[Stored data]
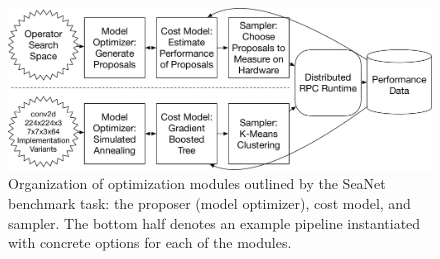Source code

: \begin{figure}[tb]
\includegraphics[width=\textwidth]{sys_diagrams/plug.pdf}
\caption{
Organization of optimization modules outlined by the SeaNet benchmark task: the proposer (model optimizer), cost model, and sampler. The bottom half denotes an example pipeline instantiated with concrete options for each of the modules.}
\label{fig:sys_overview}
\end{figure}

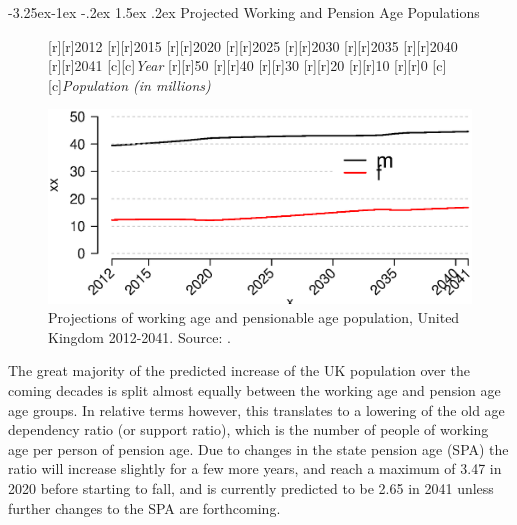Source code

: \documentclass[11 pt, a4paper]{report}
\makeatletter
\renewcommand\subsection{\@startsection{subsection}{2}{\z@}%
                                     {-3.25ex\@plus -1ex \@minus -.2ex}%
                                     {1.5ex \@plus .2ex}%
    								{\large\scshape}}
\makeatother
\begin{document}
\clearpage
\subsection{Projected Working and Pension Age Populations}

\begin{figure}[hbtp!]
[r][r]{\small{2012}}
[r][r]{\small{2015}}
[r][r]{\small{2020}}
[r][r]{\small{2025}}
[r][r]{\small{2030}}
[r][r]{\small{2035}}
[r][r]{\small{2040}}
[r][r]{\small{2041}}
[c][c]{\normalsize{\emph{Year}}}
[r][r]{\small{50}}
[r][r]{\small{40}}
[r][r]{\small{30}}
[r][r]{\small{20}}
[r][r]{\small{10}}
[r][r]{\small{0}}
[c][c]{\small{\emph{Population (in millions)}}}

\includegraphics[width=\textwidth]{../figures/Fig4.3.eps}
\caption{Projections of working age and pensionable age population\protect \footnotemark, United Kingdom 2012-2041. Source: \cite{ONS2013c}.}
 
\label{Fig:14}
\end{figure}

The great majority of the predicted increase of the UK population over the coming decades is split almost equally between the working age and pension age age groups. In relative terms however, this translates to a lowering of the old age dependency ratio (or support ratio), which is the number of people of working age per person of pension age. Due to changes in the state pension age (SPA) the ratio will increase slightly for a few more years, and reach a maximum of 3.47 in 2020 before starting to fall, and is currently predicted to be 2.65 in 2041 unless further changes to the SPA are forthcoming. 


\end{document}
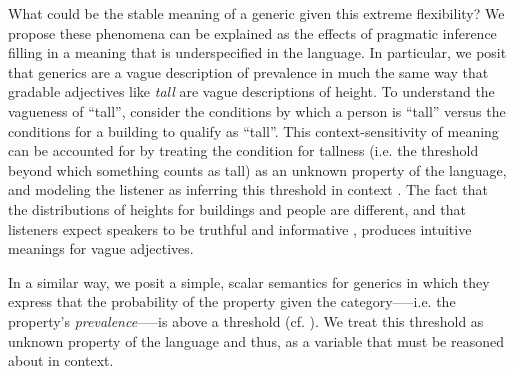 \documentclass[10pt,letterpaper]{article}
\begin{document}
What could be the stable meaning of a generic given this extreme flexibility? 
We propose these phenomena can be explained as the effects of pragmatic inference filling in a meaning that is underspecified in the language. 
%
In particular, we posit that generics are a vague description of prevalence in much the same way that gradable adjectives like \emph{tall} are vague descriptions of height. 
To understand the vagueness of ``tall'', consider the conditions by which a person is ``tall'' versus the conditions for a building to qualify as ``tall''.
This context-sensitivity of meaning can be accounted for by treating the condition for tallness (i.e. the threshold beyond which something counts as tall) as an unknown property of the language, and modeling the listener as inferring this threshold in context \cite{Lassiter2015}. 
The fact that the distributions of heights for buildings and people are different, and that listeners expect speakers to be truthful and informative \cite{Clark1996, Grice1975, Levinson2000}, produces intuitive meanings for vague adjectives.
 

In a similar way, we posit a simple, scalar semantics for generics in which they express that the probability of the property given the category-----i.e. the property's \emph{prevalence}-----is above a threshold (cf. ). We treat this threshold as unknown property of the language and thus, as a variable that must be reasoned about in context. 
\end{document}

- **Exercise instructions**
Repeat the lines above precisely and skip every picture.

- **Output below**
Source code

: \begin{figure}[tb]
\includegraphics[width=\textwidth]{sys_diagrams/plug.pdf}
\caption{
Organization of optimization modules outlined by the SeaNet benchmark task: the proposer (model optimizer), cost model, and sampler. The bottom half denotes an example pipeline instantiated with concrete options for each of the modules.}
\label{fig:sys_overview}
\end{figure}

Source code

: \documentclass[11 pt, a4paper]{report}
\makeatletter
\renewcommand\subsection{\@startsection{subsection}{2}{\z@}%
                                     {-3.25ex\@plus -1ex \@minus -.2ex}%
                                     {1.5ex \@plus .2ex}%
    								{\large\scshape}}
\makeatother
\begin{document}
\clearpage
\subsection{Projected Working and Pension Age Populations}

\begin{figure}[hbtp!]
[r][r]{\small{2012}}
[r][r]{\small{2015}}
[r][r]{\small{2020}}
[r][r]{\small{2025}}
[r][r]{\small{2030}}
[r][r]{\small{2035}}
[r][r]{\small{2040}}
[r][r]{\small{2041}}
[c][c]{\normalsize{\emph{Year}}}
[r][r]{\small{50}}
[r][r]{\small{40}}
[r][r]{\small{30}}
[r][r]{\small{20}}
[r][r]{\small{10}}
[r][r]{\small{0}}
[c][c]{\small{\emph{Population (in millions)}}}

\includegraphics[width=\textwidth]{../figures/Fig4.3.eps}
\caption{Projections of working age and pensionable age population\protect \footnotemark, United Kingdom 2012-2041. Source: \cite{ONS2013c}.}
 
\label{Fig:14}
\end{figure}

The great majority of the predicted increase of the UK population over the coming decades is split almost equally between the working age and pension age age groups. In relative terms however, this translates to a lowering of the old age dependency ratio (or support ratio), which is the number of people of working age per person of pension age. Due to changes in the state pension age (SPA) the ratio will increase slightly for a few more years, and reach a maximum of 3.47 in 2020 before starting to fall, and is currently predicted to be 2.65 in 2041 unless further changes to the SPA are forthcoming. 


\end{document}
 \documentclass[10pt,letterpaper]{article}
\begin{document}
What could be the stable meaning of a generic given this extreme flexibility? 
We propose these phenomena can be explained as the effects of pragmatic inference filling in a meaning that is underspecified in the language. 
%
In particular, we posit that generics are a vague description of prevalence in much the same way that gradable adjectives like \emph{tall} are vague descriptions of height. 
To understand the vagueness of ``tall'', consider the conditions by which a person is ``tall'' versus the conditions for a building to qualify as ``tall''.
This context-sensitivity of meaning can be accounted for by treating the condition for tallness (i.e. the threshold beyond which something counts as tall) as an unknown property of the language, and modeling the listener as inferring this threshold in context \cite{Lassiter2015}. 
The fact that the distributions of heights for buildings and people are different, and that listeners expect speakers to be truthful and informative \cite{Clark1996, Grice1975, Levinson2000}, produces intuitive meanings for vague adjectives.
 

In a similar way, we posit a simple, scalar semantics for generics in which they express that the probability of the property given the category-----i.e. the property's \emph{prevalence}-----is above a threshold (cf. ). We treat this threshold as unknown property of the language and thus, as a variable that must be reasoned about in context. 
\end{document}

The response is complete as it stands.